Catherine Le Gall et Vincent Bergier montrent comment l’action sociale est devenue un marché ou l’aide aux plus fragiles un placement financier. Les auteurs évoquent le CIS, ou contrat à impact social. Dans ce système, l’association a des moyens, l’Etat ne débourse rien et le financier n’obtient un retour sur investissement qu’en cas de réussite. L’idée vient du monde anglo-saxon et a été promue en France par Benoit Hamon. Le premier cas grandeur nature a eu lieu à Peterborough. L’objectif est alors de réduire la récidive à la sortie de la prison. Si elle baisse d’au moins 10 %, les investisseurs sont remboursés et rémunérés. On mesure bien là qu’il s’agit d’un changement total de conception sur l’aide sociale. Le reportage pointe deux types de problèmes dans cette procédure. Tout d’abord, la mise en place d’un CIS s’avère un véritable parcours d’obstacles qui peut vite tourner à l’usine à gaz. Mais surtout, le système peut conduire à trier entre des types d’actions sociales qui seraient rentables pour les entreprises, comme l’insertion professionnelle, alors que d’autres ne le seraient pas du tout,  comme le traitement du chômage de longue durée.  
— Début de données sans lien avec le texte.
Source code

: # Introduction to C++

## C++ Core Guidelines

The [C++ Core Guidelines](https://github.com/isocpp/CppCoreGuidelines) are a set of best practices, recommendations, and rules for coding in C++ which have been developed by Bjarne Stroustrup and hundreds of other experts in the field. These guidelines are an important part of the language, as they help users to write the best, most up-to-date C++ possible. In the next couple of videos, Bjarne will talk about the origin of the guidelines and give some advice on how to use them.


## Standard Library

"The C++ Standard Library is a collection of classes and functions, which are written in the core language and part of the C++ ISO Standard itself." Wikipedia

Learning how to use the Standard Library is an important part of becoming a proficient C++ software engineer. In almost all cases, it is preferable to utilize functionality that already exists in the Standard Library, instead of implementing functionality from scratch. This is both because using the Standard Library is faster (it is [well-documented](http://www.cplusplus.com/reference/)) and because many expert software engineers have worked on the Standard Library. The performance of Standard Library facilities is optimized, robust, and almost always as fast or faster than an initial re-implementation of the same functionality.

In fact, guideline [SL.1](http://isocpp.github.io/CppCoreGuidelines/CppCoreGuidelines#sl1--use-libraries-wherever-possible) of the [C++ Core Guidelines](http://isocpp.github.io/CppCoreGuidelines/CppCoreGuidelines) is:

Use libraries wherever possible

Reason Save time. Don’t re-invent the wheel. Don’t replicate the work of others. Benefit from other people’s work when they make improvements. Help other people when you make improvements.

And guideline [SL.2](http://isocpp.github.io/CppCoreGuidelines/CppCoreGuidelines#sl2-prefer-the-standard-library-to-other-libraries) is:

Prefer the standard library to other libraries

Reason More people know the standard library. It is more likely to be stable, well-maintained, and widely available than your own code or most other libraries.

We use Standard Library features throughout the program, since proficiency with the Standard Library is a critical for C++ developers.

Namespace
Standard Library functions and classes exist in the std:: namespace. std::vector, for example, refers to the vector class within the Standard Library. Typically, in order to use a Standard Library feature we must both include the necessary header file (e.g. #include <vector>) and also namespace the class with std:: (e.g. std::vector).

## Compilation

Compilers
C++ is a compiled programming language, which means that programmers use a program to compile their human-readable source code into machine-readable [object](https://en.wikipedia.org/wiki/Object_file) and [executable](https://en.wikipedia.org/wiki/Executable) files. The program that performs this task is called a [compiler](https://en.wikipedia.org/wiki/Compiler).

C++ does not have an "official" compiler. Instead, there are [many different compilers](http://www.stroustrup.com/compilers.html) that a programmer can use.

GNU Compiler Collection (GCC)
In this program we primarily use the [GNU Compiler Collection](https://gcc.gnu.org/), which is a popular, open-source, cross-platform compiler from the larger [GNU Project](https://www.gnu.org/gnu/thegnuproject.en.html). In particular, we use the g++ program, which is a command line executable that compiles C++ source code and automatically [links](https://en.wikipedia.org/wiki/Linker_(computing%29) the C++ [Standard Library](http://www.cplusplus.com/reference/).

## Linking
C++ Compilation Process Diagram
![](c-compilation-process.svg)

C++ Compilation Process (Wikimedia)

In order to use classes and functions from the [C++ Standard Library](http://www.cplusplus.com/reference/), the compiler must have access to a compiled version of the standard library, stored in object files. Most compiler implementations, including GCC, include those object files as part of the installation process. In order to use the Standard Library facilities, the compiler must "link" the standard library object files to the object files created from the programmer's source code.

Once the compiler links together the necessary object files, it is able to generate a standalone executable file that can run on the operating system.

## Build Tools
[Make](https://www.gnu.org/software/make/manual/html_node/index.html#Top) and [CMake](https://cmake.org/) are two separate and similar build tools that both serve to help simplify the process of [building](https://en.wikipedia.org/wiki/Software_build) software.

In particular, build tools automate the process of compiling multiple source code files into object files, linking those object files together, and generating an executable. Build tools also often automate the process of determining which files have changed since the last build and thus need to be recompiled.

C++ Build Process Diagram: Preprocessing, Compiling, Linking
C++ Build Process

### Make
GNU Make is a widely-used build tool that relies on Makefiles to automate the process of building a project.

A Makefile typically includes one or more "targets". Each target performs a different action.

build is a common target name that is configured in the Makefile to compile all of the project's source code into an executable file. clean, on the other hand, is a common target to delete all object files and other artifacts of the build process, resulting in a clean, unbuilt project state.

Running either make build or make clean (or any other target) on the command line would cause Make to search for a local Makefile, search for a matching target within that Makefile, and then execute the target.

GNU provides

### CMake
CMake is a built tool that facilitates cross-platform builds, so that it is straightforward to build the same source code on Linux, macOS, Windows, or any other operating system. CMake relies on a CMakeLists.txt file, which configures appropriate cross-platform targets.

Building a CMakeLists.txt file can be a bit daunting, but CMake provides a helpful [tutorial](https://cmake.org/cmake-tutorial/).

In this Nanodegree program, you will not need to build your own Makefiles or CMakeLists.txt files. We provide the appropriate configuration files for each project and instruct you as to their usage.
Wikipedia et gilets jaunes

Le reportage montre à la fois comment l’article « gilets jaunes » a évolué au fur et à mesure du mouvement et, en même temps, explique le fonctionnement de Wikipédia. Cet article fut à la fois un des plus enrichis, attaqués et débattus. La page a été visitée plus de 1,7 million de fois. La première mouture de l’article est créée quelques jours avant la première journée de manifestation et le 1 er décembre la page est consultée par 64000 internautes, ce qui constitue un record. Très rapidement, elle devient un lieu d’affrontement à tel point que la page est placée sous semi-protection étendue, c’est-à-dire que pendant deux semaines l’entrée sur cet article est réservée aux personnes qui ont déjà livré plus de 500 contributions sur Wikipedia. Des internautes font aussi disparaitre des pages immédiatement remises en ligne. Les termes utilisés dans l’article font débat : peut-on parler par exemple de violences d’Etat ? Les choses s’enveniment à un point si avancé que la page est même mise sous protection totale, ce qui signifie que durant trois jours personne ne peut y toucher. 

Décrypter le monde

Plusieurs rubriques s’inscrivent dans cette logique mais avec des thématiques plus ou moins légères. Joseph Falzon raconte son expérience de zumba de façon hilarante comme lorsqu’il traduit son impression d’être un éléphant au milieu de gazelles. « Instantané » revient sur l’épisode de la Retirada, c’est-à-dire ce moment où de nombreux réfugiés fuient l’Espagne après la victoire de Franco. Côté écologie, Cécile Cazenave et Mathieu Burniat reviennent sur la disparition des espèces et insistent à la fois sur celle des insectes en général et sur celle des abeilles en particulier. Vous pourrez aussi tout connaitre du parcours singulier de Bjork ou de comment est né le délit d’association de malfaiteurs. On est aussi convaincu par l’enquête sur les stations de ski en France. Ce secteur pèse 10 % du poids du tourisme mais s’est livré à une course aux équipements qui pose de plus en plus question, notamment en lien avec le problème de l’enneigement. 

Au menu du prochain numéro, Angela Bolis et Fabrice Erre s’interrogent pour savoir si nous sommes prêts pour la fin du monde tandis qu’un autre reportage parlera de nucléaire et de la Lorraine.